Wednesday, March 17, 2010
Over half the roof of the Hyner house is now metal tiled. Great sheets of the stuff have been pulled up on the roof for the past three days. Inside a variety of work continues. Ceiling panels are going up in most rooms as well as windows. Those in each bathroom are frosted for greater privacy. The steel security grilles for the larger windows are being created quite rapidly, just waiting for their decorative leaf design to be added and then it’s painting time. On the roof cappings are also starting to appear over the joins and a large gutter runs the whole width of the back of the lanai/viewing deck. Finishing touches are being made to the master bedroom ceiling prior to raising the floor with more concrete and applying the floor tiles. We have selected spotlights.

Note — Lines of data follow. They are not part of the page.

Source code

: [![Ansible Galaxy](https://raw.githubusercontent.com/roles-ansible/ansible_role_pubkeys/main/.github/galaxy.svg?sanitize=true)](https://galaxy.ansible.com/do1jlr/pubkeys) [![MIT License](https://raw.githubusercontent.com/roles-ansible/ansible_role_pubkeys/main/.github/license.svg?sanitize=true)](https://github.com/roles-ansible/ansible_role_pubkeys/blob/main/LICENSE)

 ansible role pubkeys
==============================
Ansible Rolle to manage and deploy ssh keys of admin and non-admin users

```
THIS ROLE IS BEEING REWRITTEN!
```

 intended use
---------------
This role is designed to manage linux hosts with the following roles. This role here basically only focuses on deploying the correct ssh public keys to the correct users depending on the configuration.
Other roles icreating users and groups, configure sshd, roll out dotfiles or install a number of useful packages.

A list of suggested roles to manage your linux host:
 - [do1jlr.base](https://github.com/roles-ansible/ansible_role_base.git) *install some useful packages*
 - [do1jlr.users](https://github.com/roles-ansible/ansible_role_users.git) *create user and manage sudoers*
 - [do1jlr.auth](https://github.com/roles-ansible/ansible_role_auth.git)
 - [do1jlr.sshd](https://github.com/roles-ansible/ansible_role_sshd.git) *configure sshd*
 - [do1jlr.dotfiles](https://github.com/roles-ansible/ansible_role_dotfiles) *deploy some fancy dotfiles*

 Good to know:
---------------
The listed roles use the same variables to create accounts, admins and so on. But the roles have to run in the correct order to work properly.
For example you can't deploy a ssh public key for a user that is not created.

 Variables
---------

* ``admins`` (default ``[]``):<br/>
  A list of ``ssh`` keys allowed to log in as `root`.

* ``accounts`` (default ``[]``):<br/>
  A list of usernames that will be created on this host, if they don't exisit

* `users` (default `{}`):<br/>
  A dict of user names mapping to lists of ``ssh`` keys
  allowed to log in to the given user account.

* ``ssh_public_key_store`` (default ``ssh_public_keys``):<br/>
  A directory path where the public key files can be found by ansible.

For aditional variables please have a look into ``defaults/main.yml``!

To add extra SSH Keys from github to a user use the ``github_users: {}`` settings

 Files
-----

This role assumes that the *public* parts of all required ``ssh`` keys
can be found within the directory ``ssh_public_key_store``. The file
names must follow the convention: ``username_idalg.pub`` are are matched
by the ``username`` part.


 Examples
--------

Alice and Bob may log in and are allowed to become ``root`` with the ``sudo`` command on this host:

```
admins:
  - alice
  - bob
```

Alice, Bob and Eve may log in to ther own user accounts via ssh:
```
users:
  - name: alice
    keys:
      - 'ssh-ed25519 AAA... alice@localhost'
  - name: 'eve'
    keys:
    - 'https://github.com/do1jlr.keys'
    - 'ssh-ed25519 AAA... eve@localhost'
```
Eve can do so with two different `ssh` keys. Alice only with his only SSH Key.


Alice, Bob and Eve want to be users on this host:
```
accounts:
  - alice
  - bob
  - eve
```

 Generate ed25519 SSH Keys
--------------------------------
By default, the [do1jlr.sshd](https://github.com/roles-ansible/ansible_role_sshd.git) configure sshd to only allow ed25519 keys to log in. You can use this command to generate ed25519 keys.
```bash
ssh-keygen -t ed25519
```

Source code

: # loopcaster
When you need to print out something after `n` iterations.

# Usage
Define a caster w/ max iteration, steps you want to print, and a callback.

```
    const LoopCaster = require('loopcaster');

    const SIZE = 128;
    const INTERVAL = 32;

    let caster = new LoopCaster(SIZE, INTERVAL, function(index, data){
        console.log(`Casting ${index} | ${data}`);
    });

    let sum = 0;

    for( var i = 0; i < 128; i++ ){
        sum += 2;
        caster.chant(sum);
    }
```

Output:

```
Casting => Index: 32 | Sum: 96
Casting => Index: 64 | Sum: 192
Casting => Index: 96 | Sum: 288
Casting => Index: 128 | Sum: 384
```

In addition more materials have been delivered for the perimeter wall and we have engaged an electrician to install lighting on the wall pillars and security floodlights. Materials cost has been calculated and we will negotiate shortly on the labour rate. We are also in discussions with our perimeter wall contractor regarding a pool, having already received a bid from Northcon, our main house contractor. Our wall contractor was responsible for the construction of a large public swimming pool, paddling pool and jakuzzi at Waterworld in the barangay of Ramon so we will be interested in obtaining a comparison quote from them. Depending on what offers we get, the remaining backfill and the entrance driveway are projects we may handle independently.
There are due to be rotated power cuts this week because of the impact of the long drought on HEP. So this will disrupt progress on finishing where power tools are required and this includes the roof.

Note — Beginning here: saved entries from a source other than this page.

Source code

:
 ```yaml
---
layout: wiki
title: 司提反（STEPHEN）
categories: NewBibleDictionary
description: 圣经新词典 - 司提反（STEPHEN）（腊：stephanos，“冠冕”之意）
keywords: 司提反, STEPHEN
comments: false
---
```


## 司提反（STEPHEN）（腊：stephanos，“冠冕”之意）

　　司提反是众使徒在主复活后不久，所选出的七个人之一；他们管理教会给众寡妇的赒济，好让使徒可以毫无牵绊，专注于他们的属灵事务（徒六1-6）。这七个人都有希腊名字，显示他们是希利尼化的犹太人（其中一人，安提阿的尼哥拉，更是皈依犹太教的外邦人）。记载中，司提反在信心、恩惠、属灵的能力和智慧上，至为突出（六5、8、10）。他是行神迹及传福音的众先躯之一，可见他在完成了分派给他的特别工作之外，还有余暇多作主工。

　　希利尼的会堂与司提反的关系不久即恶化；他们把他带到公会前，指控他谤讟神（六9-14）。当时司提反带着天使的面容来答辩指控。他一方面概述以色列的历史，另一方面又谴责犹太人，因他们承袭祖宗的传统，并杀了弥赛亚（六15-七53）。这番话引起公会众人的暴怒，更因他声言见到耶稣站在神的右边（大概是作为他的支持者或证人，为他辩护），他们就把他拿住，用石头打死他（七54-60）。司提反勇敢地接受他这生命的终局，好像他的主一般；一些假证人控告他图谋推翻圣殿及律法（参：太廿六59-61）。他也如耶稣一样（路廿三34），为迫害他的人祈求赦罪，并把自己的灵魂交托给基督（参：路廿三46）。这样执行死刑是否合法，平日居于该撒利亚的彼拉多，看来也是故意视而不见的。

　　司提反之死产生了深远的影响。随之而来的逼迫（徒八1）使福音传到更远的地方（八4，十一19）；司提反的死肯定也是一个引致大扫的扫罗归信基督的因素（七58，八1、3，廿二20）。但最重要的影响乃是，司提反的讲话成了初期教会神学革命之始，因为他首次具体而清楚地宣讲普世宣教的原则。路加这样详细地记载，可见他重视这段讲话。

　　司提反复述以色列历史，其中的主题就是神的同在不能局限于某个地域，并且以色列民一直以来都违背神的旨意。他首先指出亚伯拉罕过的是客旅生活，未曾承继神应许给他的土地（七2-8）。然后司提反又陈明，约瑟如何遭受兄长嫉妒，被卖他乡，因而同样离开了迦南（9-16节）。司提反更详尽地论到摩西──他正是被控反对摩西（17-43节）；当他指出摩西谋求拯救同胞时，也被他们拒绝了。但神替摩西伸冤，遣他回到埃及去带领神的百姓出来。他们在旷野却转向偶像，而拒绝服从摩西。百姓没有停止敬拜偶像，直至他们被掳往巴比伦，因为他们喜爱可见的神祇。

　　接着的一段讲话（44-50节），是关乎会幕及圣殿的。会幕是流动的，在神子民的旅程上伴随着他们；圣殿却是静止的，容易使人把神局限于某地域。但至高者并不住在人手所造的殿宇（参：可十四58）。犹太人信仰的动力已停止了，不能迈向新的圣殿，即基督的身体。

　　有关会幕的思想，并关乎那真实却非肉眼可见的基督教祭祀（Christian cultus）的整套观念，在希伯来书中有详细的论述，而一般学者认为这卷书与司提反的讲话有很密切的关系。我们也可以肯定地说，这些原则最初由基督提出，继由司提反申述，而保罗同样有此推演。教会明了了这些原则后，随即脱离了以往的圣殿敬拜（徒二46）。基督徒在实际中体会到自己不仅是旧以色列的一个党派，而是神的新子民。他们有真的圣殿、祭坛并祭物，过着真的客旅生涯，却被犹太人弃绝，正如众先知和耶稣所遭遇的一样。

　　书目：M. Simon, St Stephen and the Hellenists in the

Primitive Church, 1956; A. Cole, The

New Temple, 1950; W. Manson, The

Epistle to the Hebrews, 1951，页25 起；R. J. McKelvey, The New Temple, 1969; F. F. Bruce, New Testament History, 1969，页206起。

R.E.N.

Every time we visit there is some feature being added that we had forgotten about. For instance the doorway between the dirty kitchen and the open laundry area has a molding around it as it is an outside door. All the outer doors apparently have these. I dread to think what these extra embellishments would cost to do in the UK, but then the whole house would be much more expensive, not to mention the land.
The average cost of a house in the UK is now £222,000 (P15.5M). In the south-east of England, even a two bed terrace house (joined at either side in a row of similar properties) will set you back over £160,000. Take an architect-designed house on three quarters of a hectare of land, similar to what we are building here, in the UK and you on another planet pricewise. Way beyond our means. But here you can have that dream home for less than the price of a UK terrace house.
The exchange rate of the pound vs peso is tragic at the moment but the compensation is that 1000 pennies (or £10) is the equivalent of a week’s wages for an average worker here. Hence you get a lot more for your money here when you want to build a house or run a farm or do many things. People are desperate for work so it’s a win win situation. You are providing much needed employment and they create an asset for you that you wouldn’t be able to afford in the UK.